Oh, put a sock in it, Gomer. Like you wouldn’t be saying the same damn thing if the president had put Hippocrates in charge. Would you like a list of highly qualified people whom the president has sent up into the monkeyhouse whom you and the other goobers wouldn’t confirm. Wait a second. I’ll get back to you after this Jason Chaffetz guy finishes his remarks.

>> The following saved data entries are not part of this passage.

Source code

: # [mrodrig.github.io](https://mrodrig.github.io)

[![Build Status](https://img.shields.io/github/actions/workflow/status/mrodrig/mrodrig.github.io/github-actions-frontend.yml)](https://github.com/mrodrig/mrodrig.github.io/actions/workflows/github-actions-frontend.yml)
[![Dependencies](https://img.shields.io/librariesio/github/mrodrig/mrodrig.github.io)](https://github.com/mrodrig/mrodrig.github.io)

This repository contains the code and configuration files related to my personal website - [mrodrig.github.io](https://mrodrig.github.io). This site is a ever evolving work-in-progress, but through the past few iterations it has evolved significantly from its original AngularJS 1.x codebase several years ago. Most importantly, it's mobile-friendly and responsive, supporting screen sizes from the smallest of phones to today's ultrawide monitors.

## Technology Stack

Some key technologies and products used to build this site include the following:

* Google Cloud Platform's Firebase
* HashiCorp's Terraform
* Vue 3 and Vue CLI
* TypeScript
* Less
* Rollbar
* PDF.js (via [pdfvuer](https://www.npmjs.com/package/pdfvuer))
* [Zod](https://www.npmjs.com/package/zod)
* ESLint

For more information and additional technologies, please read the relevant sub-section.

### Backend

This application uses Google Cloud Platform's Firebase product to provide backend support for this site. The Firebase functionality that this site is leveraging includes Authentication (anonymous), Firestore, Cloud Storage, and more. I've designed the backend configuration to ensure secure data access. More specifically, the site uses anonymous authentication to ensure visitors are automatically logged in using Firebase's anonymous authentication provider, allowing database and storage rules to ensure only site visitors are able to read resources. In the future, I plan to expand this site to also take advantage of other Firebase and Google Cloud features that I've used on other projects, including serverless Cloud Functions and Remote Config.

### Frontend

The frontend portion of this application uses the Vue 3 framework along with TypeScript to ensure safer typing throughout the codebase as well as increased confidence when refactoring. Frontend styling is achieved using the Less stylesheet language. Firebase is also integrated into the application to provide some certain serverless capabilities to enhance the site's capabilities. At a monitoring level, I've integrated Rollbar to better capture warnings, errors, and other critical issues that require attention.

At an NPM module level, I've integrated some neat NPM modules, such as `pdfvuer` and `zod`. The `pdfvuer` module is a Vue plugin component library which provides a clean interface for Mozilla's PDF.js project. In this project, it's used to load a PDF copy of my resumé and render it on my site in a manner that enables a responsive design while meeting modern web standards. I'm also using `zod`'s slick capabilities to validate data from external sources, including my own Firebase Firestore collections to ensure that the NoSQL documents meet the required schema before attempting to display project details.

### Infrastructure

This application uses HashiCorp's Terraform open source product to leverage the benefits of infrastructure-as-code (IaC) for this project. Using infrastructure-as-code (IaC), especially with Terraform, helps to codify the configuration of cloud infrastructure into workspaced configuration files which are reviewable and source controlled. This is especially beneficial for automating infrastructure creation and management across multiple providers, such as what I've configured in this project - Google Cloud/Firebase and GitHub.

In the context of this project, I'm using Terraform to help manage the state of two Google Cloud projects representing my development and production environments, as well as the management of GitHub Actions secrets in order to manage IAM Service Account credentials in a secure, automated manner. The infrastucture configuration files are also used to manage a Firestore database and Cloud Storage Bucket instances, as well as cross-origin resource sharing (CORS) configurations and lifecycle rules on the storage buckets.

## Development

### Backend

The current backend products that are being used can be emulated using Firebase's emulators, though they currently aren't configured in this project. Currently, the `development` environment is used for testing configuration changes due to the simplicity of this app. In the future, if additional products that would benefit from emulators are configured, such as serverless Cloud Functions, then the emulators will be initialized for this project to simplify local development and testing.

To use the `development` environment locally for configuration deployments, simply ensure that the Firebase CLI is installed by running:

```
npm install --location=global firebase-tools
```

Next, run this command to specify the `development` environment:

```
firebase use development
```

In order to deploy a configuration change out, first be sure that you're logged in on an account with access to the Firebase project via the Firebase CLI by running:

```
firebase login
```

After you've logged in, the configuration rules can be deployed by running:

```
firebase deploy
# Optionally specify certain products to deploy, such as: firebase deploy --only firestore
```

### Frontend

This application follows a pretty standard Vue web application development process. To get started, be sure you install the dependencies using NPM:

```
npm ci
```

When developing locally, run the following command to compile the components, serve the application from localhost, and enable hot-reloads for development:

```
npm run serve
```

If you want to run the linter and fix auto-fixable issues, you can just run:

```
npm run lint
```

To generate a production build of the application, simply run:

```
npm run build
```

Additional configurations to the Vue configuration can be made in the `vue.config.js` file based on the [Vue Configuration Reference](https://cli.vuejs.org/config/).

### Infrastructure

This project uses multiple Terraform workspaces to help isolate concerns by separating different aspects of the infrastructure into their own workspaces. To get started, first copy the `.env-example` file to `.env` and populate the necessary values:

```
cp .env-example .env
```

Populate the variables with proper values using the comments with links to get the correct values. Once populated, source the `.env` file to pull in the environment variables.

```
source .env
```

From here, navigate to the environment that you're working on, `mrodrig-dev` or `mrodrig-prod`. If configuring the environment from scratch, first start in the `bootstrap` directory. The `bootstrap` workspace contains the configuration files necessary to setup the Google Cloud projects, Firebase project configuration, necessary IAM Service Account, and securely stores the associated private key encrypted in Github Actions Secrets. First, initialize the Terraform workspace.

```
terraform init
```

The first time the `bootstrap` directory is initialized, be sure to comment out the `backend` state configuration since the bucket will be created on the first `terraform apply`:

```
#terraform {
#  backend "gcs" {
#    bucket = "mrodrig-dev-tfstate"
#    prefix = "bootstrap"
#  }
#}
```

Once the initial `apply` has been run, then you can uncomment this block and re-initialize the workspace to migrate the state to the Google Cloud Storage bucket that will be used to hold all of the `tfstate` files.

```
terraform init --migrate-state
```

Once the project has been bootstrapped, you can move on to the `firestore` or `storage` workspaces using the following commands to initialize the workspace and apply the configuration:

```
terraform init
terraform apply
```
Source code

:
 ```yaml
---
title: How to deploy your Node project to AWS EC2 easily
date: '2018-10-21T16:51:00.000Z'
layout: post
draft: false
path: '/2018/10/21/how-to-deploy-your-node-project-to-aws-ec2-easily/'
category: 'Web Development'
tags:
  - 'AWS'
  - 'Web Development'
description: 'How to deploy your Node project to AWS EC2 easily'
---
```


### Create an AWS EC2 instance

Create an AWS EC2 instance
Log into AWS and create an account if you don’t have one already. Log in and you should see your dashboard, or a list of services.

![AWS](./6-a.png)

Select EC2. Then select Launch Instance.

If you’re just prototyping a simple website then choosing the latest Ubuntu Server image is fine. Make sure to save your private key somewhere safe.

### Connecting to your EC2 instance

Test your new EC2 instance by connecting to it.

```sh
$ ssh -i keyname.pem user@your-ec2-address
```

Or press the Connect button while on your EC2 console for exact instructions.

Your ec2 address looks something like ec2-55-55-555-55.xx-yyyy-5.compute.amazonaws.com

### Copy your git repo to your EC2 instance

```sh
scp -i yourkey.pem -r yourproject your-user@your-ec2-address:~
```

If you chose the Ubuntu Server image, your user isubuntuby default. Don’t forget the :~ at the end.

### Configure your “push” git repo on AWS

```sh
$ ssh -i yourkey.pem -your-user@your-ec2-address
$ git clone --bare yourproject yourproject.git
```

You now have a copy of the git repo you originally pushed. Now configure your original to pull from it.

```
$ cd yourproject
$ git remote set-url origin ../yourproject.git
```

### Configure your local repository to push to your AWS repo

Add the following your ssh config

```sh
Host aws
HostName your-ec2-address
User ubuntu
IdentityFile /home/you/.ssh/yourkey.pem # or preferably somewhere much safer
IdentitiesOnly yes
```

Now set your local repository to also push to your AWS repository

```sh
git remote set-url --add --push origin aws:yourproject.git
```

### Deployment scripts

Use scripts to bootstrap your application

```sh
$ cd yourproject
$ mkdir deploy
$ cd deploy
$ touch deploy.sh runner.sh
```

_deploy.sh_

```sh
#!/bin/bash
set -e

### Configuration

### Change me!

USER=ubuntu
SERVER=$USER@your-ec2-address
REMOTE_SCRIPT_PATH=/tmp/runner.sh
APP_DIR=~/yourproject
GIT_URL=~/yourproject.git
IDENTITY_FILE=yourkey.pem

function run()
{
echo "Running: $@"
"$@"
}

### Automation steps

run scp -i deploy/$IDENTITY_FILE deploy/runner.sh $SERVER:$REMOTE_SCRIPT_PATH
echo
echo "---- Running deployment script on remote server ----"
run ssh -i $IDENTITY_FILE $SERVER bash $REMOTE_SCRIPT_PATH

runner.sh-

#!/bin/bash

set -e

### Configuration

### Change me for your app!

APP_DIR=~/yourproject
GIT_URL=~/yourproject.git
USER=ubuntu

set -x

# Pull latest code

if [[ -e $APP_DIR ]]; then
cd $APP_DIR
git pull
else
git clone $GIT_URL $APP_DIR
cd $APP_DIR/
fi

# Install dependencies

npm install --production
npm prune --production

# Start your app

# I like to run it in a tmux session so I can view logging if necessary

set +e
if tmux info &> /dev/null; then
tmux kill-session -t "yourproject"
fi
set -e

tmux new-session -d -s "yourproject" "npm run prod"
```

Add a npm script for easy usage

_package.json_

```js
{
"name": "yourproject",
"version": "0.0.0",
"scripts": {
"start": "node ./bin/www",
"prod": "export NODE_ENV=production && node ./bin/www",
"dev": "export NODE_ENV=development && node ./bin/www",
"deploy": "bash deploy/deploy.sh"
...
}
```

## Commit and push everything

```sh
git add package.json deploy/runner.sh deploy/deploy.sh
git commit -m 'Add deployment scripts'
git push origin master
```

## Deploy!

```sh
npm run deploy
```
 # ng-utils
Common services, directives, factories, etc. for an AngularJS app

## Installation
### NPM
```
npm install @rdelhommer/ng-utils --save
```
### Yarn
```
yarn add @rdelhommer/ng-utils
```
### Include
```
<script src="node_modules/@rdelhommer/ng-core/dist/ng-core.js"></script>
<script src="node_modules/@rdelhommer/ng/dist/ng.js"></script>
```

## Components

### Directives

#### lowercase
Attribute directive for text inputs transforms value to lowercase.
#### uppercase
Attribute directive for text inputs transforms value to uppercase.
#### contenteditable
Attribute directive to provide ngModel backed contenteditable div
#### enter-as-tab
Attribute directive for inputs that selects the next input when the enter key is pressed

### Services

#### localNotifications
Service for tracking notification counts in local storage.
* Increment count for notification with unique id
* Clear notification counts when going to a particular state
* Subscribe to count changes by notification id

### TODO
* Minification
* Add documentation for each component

“Why not have the surgeon general head this up?” Chaffetz asked in a Wednesday appearance on Fox News. “I think that’s a very legitimate question. At least you have somebody who has a medical background whose been confirmed by the United States Senate…It begs the question, what does the surgeon general do? Why aren’t we empowering that person?”

And we arrive, finally, at the deepest part of the tangle. We don’t have a Surgeon General at the moment. The president sent up Dr.Vivek Murthy as his nominee for the post almost a year ago. Murthy’s credentials are impeccable, Gomer. The reason he hasn’t been confirmed is that Murthy has been outspoken on the obvious fact that firearms in this country are a public health issue. Whereupon the National Rifle Association announced that it would be “scoring” the vote on Murthy’s confirmation, which was enough to scare the Congress into putting the nomination on ice. And, by the way, the only senator who has admitted putting a “hold” on Murthy’s nomination is Senator Aqua Buddha, the brogressive hero from Kentucky and The Most Interesting Man In Politics (tm/Time, Inc.).

“In his efforts to curtail Second Amendment rights, Dr. Murthy has continually referred to guns as a public health issue on par with heart disease and has diminished the role of mental health in gun violence,” wrote Paul in a letter to Senate Majority Leader Harry Reid. “As a physician, I am deeply concerned that he has advocated that doctors use their position of trust to ask patients, including minors, details about gun ownership in the home… Dr. Murthy has disqualified himself from being Surgeon General because of his intent to use that position to launch an attack on Americans’ right to own a firearm under the guise of a public health and safety campaign.”

So we don’t have a Surgeon General at the time of Ebola because of the NRA, which has dedicated itself to making sure that there are enough guns floating around so that Jaylin Fryberg could get his hands on one and shoot up a cafeteria.

Several students identified the shooter as Jaylen Fryberg. Jarron Webb, 15, said the shooter was angry at a girl who would not date him, and that the girl was one of the people shot.  He said he believes one of the victims was his friend since kindergarten. Freshmen Brandon Carr, 15, and Kobe Baumann, 14, said they were just outside the cafeteria when the shooting happened. “We started hearing these loud banging noises, like someone hitting a trash can,” Carr said. They heard screaming and yelling. “Once I knew it was gunshots, we just booked it,” Carr said. They eventually joined about two dozen kids inside of a classroom with police and FBI. Police told them to stay in there. “Everybody in the classroom was just freaking out crying,” Carr said. Eventually, they were told they could leave, and were loaded onto buses.

Isn’t it wonderful when news stories sing in harmony?